▶ _Problem requirements_: Leaving out all pictures, retype the records exactly.

▶ _Exercise material_:
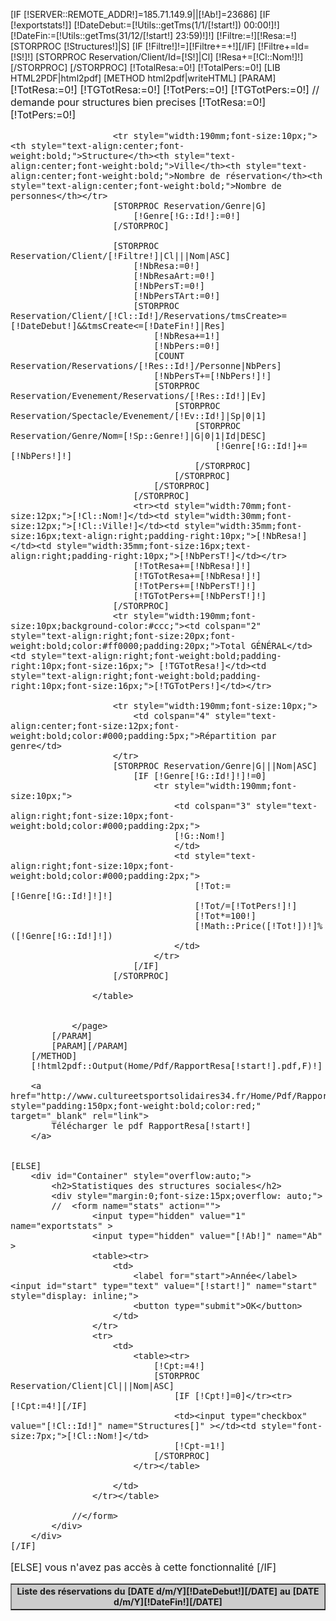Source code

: [IF [!SERVER::REMOTE_ADDR!]=185.71.149.9||[!Ab!]=23686]
	[IF [!exportstats!]]
		[!DateDebut:=[!Utils::getTms(1/1/[!start!]) 00:00!]!]
		[!DateFin:=[!Utils::getTms(31/12/[!start!] 23:59)!]!]
		[!Filtre:=!][!Resa:=!]
		[STORPROC [!Structures!]|S]
			[IF [!Filtre!]!=][!Filtre+=+!][/IF]
			[!Filtre+=Id=[!S!]!]
			[STORPROC Reservation/Client/Id=[!S!]|Cl]
				[!Resa+=[!Cl::Nom!]!]
			[/STORPROC]
		[/STORPROC]
		[!TotalResa:=0!]
		[!TotalPers:=0!]
		[LIB HTML2PDF|html2pdf]
		[METHOD html2pdf|writeHTML]
			[PARAM]
				<page pageset="old" backtop="14mm" backbottom="1mm" backleft="10mm" backright="10mm" style="font-size: 12pt">
					<table class="page_header" cellspacing="0" cellspadding="0" border="1">
						<tr style="width:190mm;font-size:10px;background-color:#ccc;">
							<td colspan="4" style="font-size:14px;font-weight:bold;padding:20xp;text-align:center;">
								Liste des réservations du [DATE d/m/Y][!DateDebut!][/DATE] au [DATE d/m/Y][!DateFin!][/DATE]
							</td>
						</tr>
						[!TotResa:=0!]
						[!TGTotResa:=0!]
						[!TotPers:=0!]
						[!TGTotPers:=0!]
						// demande pour structures bien precises
						[!TotResa:=0!][!TotPers:=0!]
	
						<tr style="width:190mm;font-size:10px;"><th style="text-align:center;font-weight:bold;">Structure</th><th style="text-align:center;font-weight:bold;">Ville</th><th style="text-align:center;font-weight:bold;">Nombre de réservation</th><th style="text-align:center;font-weight:bold;">Nombre de personnes</th></tr>
						[STORPROC Reservation/Genre|G]
							[!Genre[!G::Id!]:=0!]
						[/STORPROC]
	
						[STORPROC Reservation/Client/[!Filtre!]|Cl|||Nom|ASC]
							[!NbResa:=0!]						
							[!NbResaArt:=0!]
							[!NbPersT:=0!]
							[!NbPersTArt:=0!]
							[STORPROC Reservation/Client/[!Cl::Id!]/Reservations/tmsCreate>=[!DateDebut!]&&tmsCreate<=[!DateFin!]|Res]
								[!NbResa+=1!]
								[!NbPers:=0!]
								[COUNT Reservation/Reservations/[!Res::Id!]/Personne|NbPers]
								[!NbPersT+=[!NbPers!]!]
								[STORPROC Reservation/Evenement/Reservations/[!Res::Id!]|Ev]
									[STORPROC Reservation/Spectacle/Evenement/[!Ev::Id!]|Sp|0|1]
										[STORPROC Reservation/Genre/Nom=[!Sp::Genre!]|G|0|1|Id|DESC]
											[!Genre[!G::Id!]+=[!NbPers!]!]
										[/STORPROC]
									[/STORPROC]
								[/STORPROC]
							[/STORPROC]
							<tr><td style="width:70mm;font-size:12px;">[!Cl::Nom!]</td><td style="width:30mm;font-size:12px;">[!Cl::Ville!]</td><td style="width:35mm;font-size:16px;text-align:right;padding-right:10px;">[!NbResa!]</td><td style="width:35mm;font-size:16px;text-align:right;padding-right:10px;">[!NbPersT!]</td></tr>
							[!TotResa+=[!NbResa!]!]
							[!TGTotResa+=[!NbResa!]!]
							[!TotPers+=[!NbPersT!]!]
							[!TGTotPers+=[!NbPersT!]!]
						[/STORPROC]
						<tr style="width:190mm;font-size:10px;background-color:#ccc;"><td colspan="2" style="text-align:right;font-size:20px;font-weight:bold;color:#ff0000;padding:20px;">Total GÉNÉRAL</td><td style="text-align:right;font-weight:bold;padding-right:10px;font-size:16px;"> [!TGTotResa!]</td><td style="text-align:right;font-weight:bold;padding-right:10px;font-size:16px;">[!TGTotPers!]</td></tr>

						<tr style="width:190mm;font-size:10px;">
							<td colspan="4" style="text-align:center;font-size:12px;font-weight:bold;color:#000;padding:5px;">Répartition par genre</td>
						</tr>
						[STORPROC Reservation/Genre|G|||Nom|ASC]
							[IF [!Genre[!G::Id!]!]!=0]
								<tr style="width:190mm;font-size:10px;">
									<td colspan="3" style="text-align:right;font-size:10px;font-weight:bold;color:#000;padding:2px;">
									[!G::Nom!]
									</td>
									<td style="text-align:right;font-size:10px;font-weight:bold;color:#000;padding:2px;">
										[!Tot:=[!Genre[!G::Id!]!]!]
										[!Tot/=[!TotPers!]!]
										[!Tot*=100!]
										[!Math::Price([!Tot!])!]% ([!Genre[!G::Id!]!])
									</td>
								</tr>
							[/IF]
						[/STORPROC]
	
					</table>
	
	
				</page>
			[/PARAM]
			[PARAM][/PARAM]
		[/METHOD]
		[!html2pdf::Output(Home/Pdf/RapportResa[!start!].pdf,F)!]

		<a href="http://www.cultureetsportsolidaires34.fr/Home/Pdf/RapportResa[!start!].pdf" style="padding:150px;font-weight:bold;color:red;" target="_blank" rel="link">
			Télécharger le pdf RapportResa[!start!] 
		</a>
		
		
	[ELSE]
		<div id="Container" style="overflow:auto;">
			<h2>Statistiques des structures sociales</h2>
			<div style="margin:0;font-size:15px;overflow: auto;">
			//	<form name="stats" action="">
					<input type="hidden" value="1" name="exportstats" >
					<input type="hidden" value="[!Ab!]" name="Ab" >
					<table><tr>
						<td>
							<label for="start">Année</label><input id="start" type="text" value="[!start!]" name="start" style="display: inline;">
							<button type="submit">OK</button>	
						</td>
					</tr>
					<tr>
						<td>
							<table><tr>
								[!Cpt:=4!]
								[STORPROC Reservation/Client|Cl|||Nom|ASC]
									[IF [!Cpt!]=0]</tr><tr>[!Cpt:=4!][/IF]
									<td><input type="checkbox" value="[!Cl::Id!]" name="Structures[]" ></td><td style="font-size:7px;">[!Cl::Nom!]</td>
									[!Cpt-=1!]
								[/STORPROC]
							</tr></table>

						</td>
					</tr></table>

				//</form>
			</div>
		</div>
	[/IF]
	
[ELSE]
	vous n'avez pas accès à cette fonctionnalité
[/IF]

▶ _Answer box_:
Source code

: [IF [!SERVER::REMOTE_ADDR!]=185.71.149.9||[!Ab!]=23686]
	[IF [!exportstats!]]
		[!DateDebut:=[!Utils::getTms(1/1/[!start!]) 00:00!]!]
		[!DateFin:=[!Utils::getTms(31/12/[!start!] 23:59)!]!]
		[!Filtre:=!][!Resa:=!]
		[STORPROC [!Structures!]|S]
			[IF [!Filtre!]!=][!Filtre+=+!][/IF]
			[!Filtre+=Id=[!S!]!]
			[STORPROC Reservation/Client/Id=[!S!]|Cl]
				[!Resa+=[!Cl::Nom!]!]
			[/STORPROC]
		[/STORPROC]
		[!TotalResa:=0!]
		[!TotalPers:=0!]
		[LIB HTML2PDF|html2pdf]
		[METHOD html2pdf|writeHTML]
			[PARAM]
				<page pageset="old" backtop="14mm" backbottom="1mm" backleft="10mm" backright="10mm" style="font-size: 12pt">
					<table class="page_header" cellspacing="0" cellspadding="0" border="1">
						<tr style="width:190mm;font-size:10px;background-color:#ccc;">
							<td colspan="4" style="font-size:14px;font-weight:bold;padding:20xp;text-align:center;">
								Liste des réservations du [DATE d/m/Y][!DateDebut!][/DATE] au [DATE d/m/Y][!DateFin!][/DATE]
							</td>
						</tr>
						[!TotResa:=0!]
						[!TGTotResa:=0!]
						[!TotPers:=0!]
						[!TGTotPers:=0!]
						// demande pour structures bien precises
						[!TotResa:=0!][!TotPers:=0!]
	
						<tr style="width:190mm;font-size:10px;"><th style="text-align:center;font-weight:bold;">Structure</th><th style="text-align:center;font-weight:bold;">Ville</th><th style="text-align:center;font-weight:bold;">Nombre de réservation</th><th style="text-align:center;font-weight:bold;">Nombre de personnes</th></tr>
						[STORPROC Reservation/Genre|G]
							[!Genre[!G::Id!]:=0!]
						[/STORPROC]
	
						[STORPROC Reservation/Client/[!Filtre!]|Cl|||Nom|ASC]
							[!NbResa:=0!]						
							[!NbResaArt:=0!]
							[!NbPersT:=0!]
							[!NbPersTArt:=0!]
							[STORPROC Reservation/Client/[!Cl::Id!]/Reservations/tmsCreate>=[!DateDebut!]&&tmsCreate<=[!DateFin!]|Res]
								[!NbResa+=1!]
								[!NbPers:=0!]
								[COUNT Reservation/Reservations/[!Res::Id!]/Personne|NbPers]
								[!NbPersT+=[!NbPers!]!]
								[STORPROC Reservation/Evenement/Reservations/[!Res::Id!]|Ev]
									[STORPROC Reservation/Spectacle/Evenement/[!Ev::Id!]|Sp|0|1]
										[STORPROC Reservation/Genre/Nom=[!Sp::Genre!]|G|0|1|Id|DESC]
											[!Genre[!G::Id!]+=[!NbPers!]!]
										[/STORPROC]
									[/STORPROC]
								[/STORPROC]
							[/STORPROC]
							<tr><td style="width:70mm;font-size:12px;">[!Cl::Nom!]</td><td style="width:30mm;font-size:12px;">[!Cl::Ville!]</td><td style="width:35mm;font-size:16px;text-align:right;padding-right:10px;">[!NbResa!]</td><td style="width:35mm;font-size:16px;text-align:right;padding-right:10px;">[!NbPersT!]</td></tr>
							[!TotResa+=[!NbResa!]!]
							[!TGTotResa+=[!NbResa!]!]
							[!TotPers+=[!NbPersT!]!]
							[!TGTotPers+=[!NbPersT!]!]
						[/STORPROC]
						<tr style="width:190mm;font-size:10px;background-color:#ccc;"><td colspan="2" style="text-align:right;font-size:20px;font-weight:bold;color:#ff0000;padding:20px;">Total GÉNÉRAL</td><td style="text-align:right;font-weight:bold;padding-right:10px;font-size:16px;"> [!TGTotResa!]</td><td style="text-align:right;font-weight:bold;padding-right:10px;font-size:16px;">[!TGTotPers!]</td></tr>

						<tr style="width:190mm;font-size:10px;">
							<td colspan="4" style="text-align:center;font-size:12px;font-weight:bold;color:#000;padding:5px;">Répartition par genre</td>
						</tr>
						[STORPROC Reservation/Genre|G|||Nom|ASC]
							[IF [!Genre[!G::Id!]!]!=0]
								<tr style="width:190mm;font-size:10px;">
									<td colspan="3" style="text-align:right;font-size:10px;font-weight:bold;color:#000;padding:2px;">
									[!G::Nom!]
									</td>
									<td style="text-align:right;font-size:10px;font-weight:bold;color:#000;padding:2px;">
										[!Tot:=[!Genre[!G::Id!]!]!]
										[!Tot/=[!TotPers!]!]
										[!Tot*=100!]
										[!Math::Price([!Tot!])!]% ([!Genre[!G::Id!]!])
									</td>
								</tr>
							[/IF]
						[/STORPROC]
	
					</table>
	
	
				</page>
			[/PARAM]
			[PARAM][/PARAM]
		[/METHOD]
		[!html2pdf::Output(Home/Pdf/RapportResa[!start!].pdf,F)!]

		<a href="http://www.cultureetsportsolidaires34.fr/Home/Pdf/RapportResa[!start!].pdf" style="padding:150px;font-weight:bold;color:red;" target="_blank" rel="link">
			Télécharger le pdf RapportResa[!start!] 
		</a>
		
		
	[ELSE]
		<div id="Container" style="overflow:auto;">
			<h2>Statistiques des structures sociales</h2>
			<div style="margin:0;font-size:15px;overflow: auto;">
			//	<form name="stats" action="">
					<input type="hidden" value="1" name="exportstats" >
					<input type="hidden" value="[!Ab!]" name="Ab" >
					<table><tr>
						<td>
							<label for="start">Année</label><input id="start" type="text" value="[!start!]" name="start" style="display: inline;">
							<button type="submit">OK</button>	
						</td>
					</tr>
					<tr>
						<td>
							<table><tr>
								[!Cpt:=4!]
								[STORPROC Reservation/Client|Cl|||Nom|ASC]
									[IF [!Cpt!]=0]</tr><tr>[!Cpt:=4!][/IF]
									<td><input type="checkbox" value="[!Cl::Id!]" name="Structures[]" ></td><td style="font-size:7px;">[!Cl::Nom!]</td>
									[!Cpt-=1!]
								[/STORPROC]
							</tr></table>

						</td>
					</tr></table>

				//</form>
			</div>
		</div>
	[/IF]
	
[ELSE]
	vous n'avez pas accès à cette fonctionnalité
[/IF]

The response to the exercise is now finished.